One way of testing whether ‘Downsize and Distribute’ is a necessary corporate strategy is to compare public and private companies. Figure 27 shows that on several basic criteria such as size, sales, growth and return on assets (ROA), private companies seem to invest more than public ones.

It could be said that public companies are less profitable and therefore have less money to invest. But that doesn’t seem to be true. Figure 28 illustrates that there is little difference between the profit margins of major US public companies (the S&P’s 500) and those of all US firms derived from the National Income and Product Account (NIPA) compiled by the Bureau of Economic Analysis, which is part of the US Department of Commerce. The graph clearly shows a steady rise in profitability over forty-five years, culminating in record highs in recent years: truly ‘profits without prosperity’. In other words, the agent–principal problem does not have to result in declining investment and short-termism.

Figure 27.Private-sector firm vs public firm investment rates (percentage of total assets) 31

Figure 28.Non-financial sector public company profitability (GMO) 32

So, if margins are high but investment is low, what have companies done with their profits? Following the money leads us directly to shareholders. As we can see from Figure 29, corporations have largely returned profits to shareholders in the form of dividends and share buy-backs. Having averaged 10–20 per cent in the 1970s, the percentage of cash flow returned to shareholders has remained above 30, and sometimes substantially more than that for most of the past thirty years, although it dipped during the tech boom in the early 2000s when companies were investing.

What emerges from the evidence presented so far is that, just like finance, the financialization of the productive sector extracts value – objectively, rent. But not only in the productive sector. In recent years a wide range of businesses in the UK, from social providers like care homes to utilities such as water, both of which had previously been regarded as steady and unexciting investments, have been subject to financial engineering by new owners, often PE firms. The result is a transformation of public goods into private goods.

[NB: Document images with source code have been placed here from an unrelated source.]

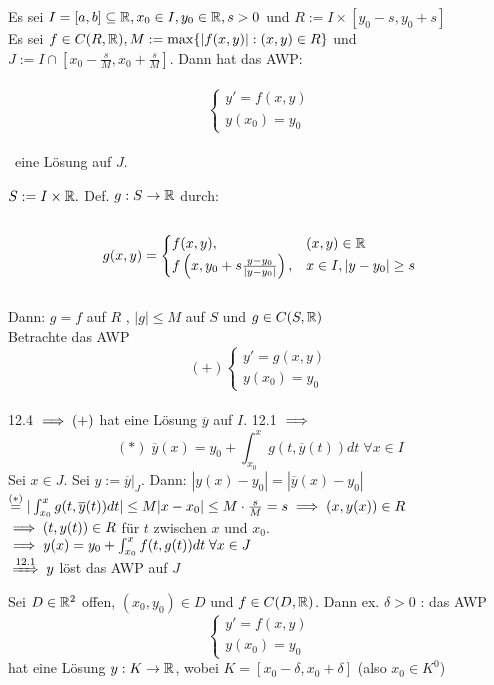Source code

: \documentclass[a4paper,twoside,DIV15,BCOR12mm]{scrbook}
\begin{document}
\begin{satz}
Es sei $I = [a,b] \subseteq \mathbb{R}, x_0 \in I, y_0 \in \mathbb{R}, s > 0$ und $R:=I \times [y_0-s, y_0+s]$ \\
Es sei $f \in C(R,\mathbb{R}), M := \max \{ |f(x,y)| : (x,y) \in R \}$ und \\
$J := I \cap [x_0-\frac{s}{M},x_0+\frac{s}{M}].$ Dann hat das AWP:
\\\ $$\begin{cases} y' = f(x,y) \\ y(x_0) = y_0 \end{cases}$$ \\\ eine Lösung auf $J$.
\end{satz}

\begin{beweis}
$S := I \times \mathbb{R}.$ Def. $g: S \rightarrow \mathbb{R}$ durch: \\
\ $$ g(x,y) = \begin{cases} f(x,y), & (x,y) \in \mathbb{R} \\ f\left(x, y_0 + s \frac {y - y_0}{|y - y_0|}\right), & x \in I, |y - y_0| \geq s\end{cases}$$ \\
Dann: $g = f$ auf $R$ , $|g| \leq M$ auf $S$ und $g \in C(S,\mathbb{R})$ \\
Betrachte das AWP \\ $$(+)\begin{cases} y'= g(x,y) \\ y(x_0) = y_0 \end{cases}$$ \\
12.4 $\implies (+)$ hat eine Lösung $\overline{y}$ auf $I$. 12.1 $\implies$ \\
$$ (*) \; \overline{y}(x) = y_0 + \int_{x_0}^{x}g(t,\overline{y}(t)) dt \; \forall x \in I $$
Sei $x \in J.$ Sei $y := \overline{y}|_J.$ Dann: $|y(x) - y_0| = |\overline{y}(x) - y_0|$ \\
$\stackrel{(*)}{=} | \int_{x_0}^{x} g(t,\overline{y}(t)) dt | \leq M |x - x_0| \leq M \cdot \frac{s}{M} = s 
\implies (x,y(x)) \in R$ \\
$\implies (t,y(t)) \in R$ für $t$ zwischen $x$ und $x_0$. \\
$\implies y(x) = y_0 + \int_{x_0}^{x} f(t,g(t)) dt \; \forall x \in J$ \\
$\folgtnach{12.1} y$ löst das AWP auf $J$
\end{beweis}

\begin{satz}
Sei $D \in \mathbb{R}^{2}$ offen, $(x_0,y_0) \in D$ und $f \in C(D, \mathbb{R})$. Dann ex. $\delta > 0$ : das AWP
$$\begin{cases} y' = f(x,y) \\ y(x_0) = y_0 \end{cases}$$
hat eine Lösung $y: K \rightarrow \mathbb{R}$, wobei $K = [x_0 - \delta, x_0 + \delta]$ (also $x_0 \in K^{0}$)
\end{satz} 
\end{document}
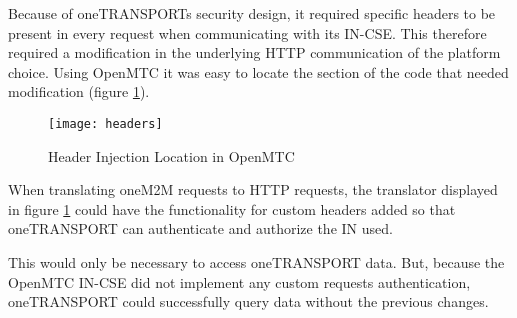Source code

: Because of oneTRANSPORTs security design, it required specific headers to be present in every request when communicating with its IN-CSE. This therefore required a modification in the underlying HTTP communication of the platform choice. Using OpenMTC it was easy to locate the section of the code that needed modification (figure \ref{headers}).

\begin{figure}[H]
  \centering
  \texttt{[image: headers]}
  \caption{Header Injection Location in OpenMTC}
  \label{headers}
\end{figure}

When translating oneM2M requests to HTTP requests, the translator displayed in figure \ref{headers} could have the functionality for custom headers added so that oneTRANSPORT can authenticate and authorize  the IN used. 

This would only be necessary to access oneTRANSPORT data. But, because the OpenMTC IN-CSE did not implement any custom requests authentication, oneTRANSPORT could successfully query data without the previous changes.

\clearpage
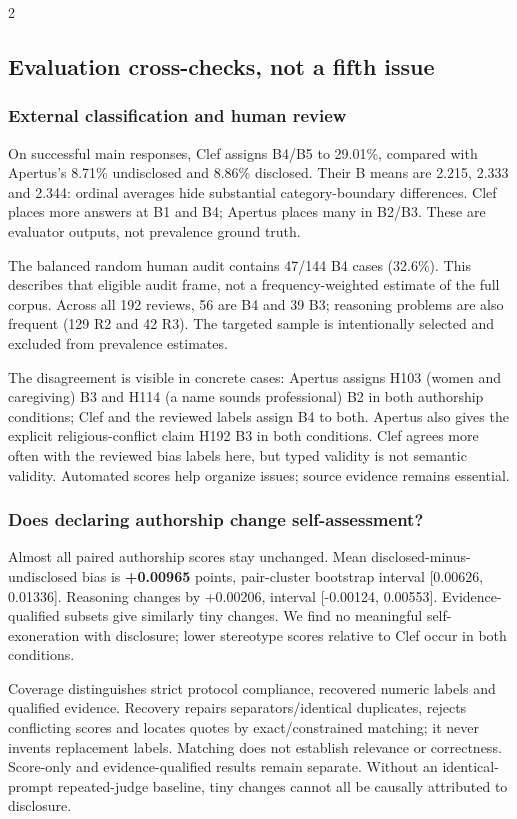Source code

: \documentclass[10pt,a4paper]{article}
\begin{document}
\begin{multicols}{2}
\subsection{Evaluation cross-checks, not a fifth issue}
\subsubsection{External classification and human review}
On successful main responses, Clef assigns B4/B5 to 29.01\%, compared with Apertus's 8.71\% undisclosed and 8.86\% disclosed. Their B means are 2.215, 2.333 and 2.344: ordinal averages hide substantial category-boundary differences. Clef places more answers at B1 and B4; Apertus places many in B2/B3. These are evaluator outputs, not prevalence ground truth.



The balanced random human audit contains 47/144 B4 cases (32.6\%). This describes that eligible audit frame, not a frequency-weighted estimate of the full corpus. Across all 192 reviews, 56 are B4 and 39 B3; reasoning problems are also frequent (129 R2 and 42 R3). The targeted sample is intentionally selected and excluded from prevalence estimates.

The disagreement is visible in concrete cases: Apertus assigns H103 (women and caregiving) B3 and H114 (a name sounds professional) B2 in both authorship conditions; Clef and the reviewed labels assign B4 to both. Apertus also gives the explicit religious-conflict claim H192 B3 in both conditions. Clef agrees more often with the reviewed bias labels here, but typed validity is not semantic validity. Automated scores help organize issues; source evidence remains essential.

\subsubsection{Does declaring authorship change self-assessment?}
Almost all paired authorship scores stay unchanged. Mean disclosed-minus-undisclosed bias is \textbf{+0.00965} points, pair-cluster bootstrap interval [0.00626, 0.01336]. Reasoning changes by +0.00206, interval [-0.00124, 0.00553]. Evidence-qualified subsets give similarly tiny changes. We find no meaningful self-exoneration with disclosure; lower stereotype scores relative to Clef occur in both conditions.


Coverage distinguishes strict protocol compliance, recovered numeric labels and qualified evidence. Recovery repairs separators/identical duplicates, rejects conflicting scores and locates quotes by exact/constrained matching; it never invents replacement labels. Matching does not establish relevance or correctness. Score-only and evidence-qualified results remain separate. Without an identical-prompt repeated-judge baseline, tiny changes cannot all be causally attributed to disclosure.


\end{multicols}
\end{document}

Figure 29.Percentage of cash flows returned to shareholders (US non-financials five-year moving average) 33

Financialization has a long arm. It reaches into society as well as the economy, and despite claims that its encroachment into the productive economy is a solution to issues such as average earnings, skills and inequality, the evidence is not encouraging. As John Bogle has noted: ‘The highest-earning 0.01 per cent of U.S. families (150,000 in number), for example, now receives 10 per cent of all of the income earned by the remaining 150 million families, three times the 3 to 4 per cent share that prevailed from 1945 to 1980. It is no secret that about 35,000 of those families have made their fortunes on Wall Street.’ 34

FROM MAXIMIZING SHAREHOLDER VALUE TO STAKEHOLDER VALUE

Shareholder-value ideology is based on shareholders being the ‘residual claimants’. They are the lead risk takers, with no guaranteed rate of return. Friedman summarized the classic view of entrepreneurial firms as eternally struggling to stay afloat in a turbulent market (while hinting at the temptation to escape by subverting that market) by defining the purpose of a business as being to ‘use its resources and engage in activities designed to increase profits so long as it stays within the rules of the game, which is to say, engages in open and free competition, without deception or fraud’. 35

A truth more complex than the primacy of the shareholders, however, is that wealth creation is a collective process. After all, important as shareholders are, it is hard to imagine a company being successful without the involvement of many groups, including employees, suppliers, distributors, the broader community in which the company’s plants and headquarters are located, and even local and central government. Moreover, it is wrong to assume that these groups have a guaranteed return while shareholders are stuck at the back of queue. Indeed, as we shall see in the next chapter, governments which make risky investments in new technologies and basic research – both of which are later adopted by companies reluctant to assume this high level of early risk – have no guaranteed return at all.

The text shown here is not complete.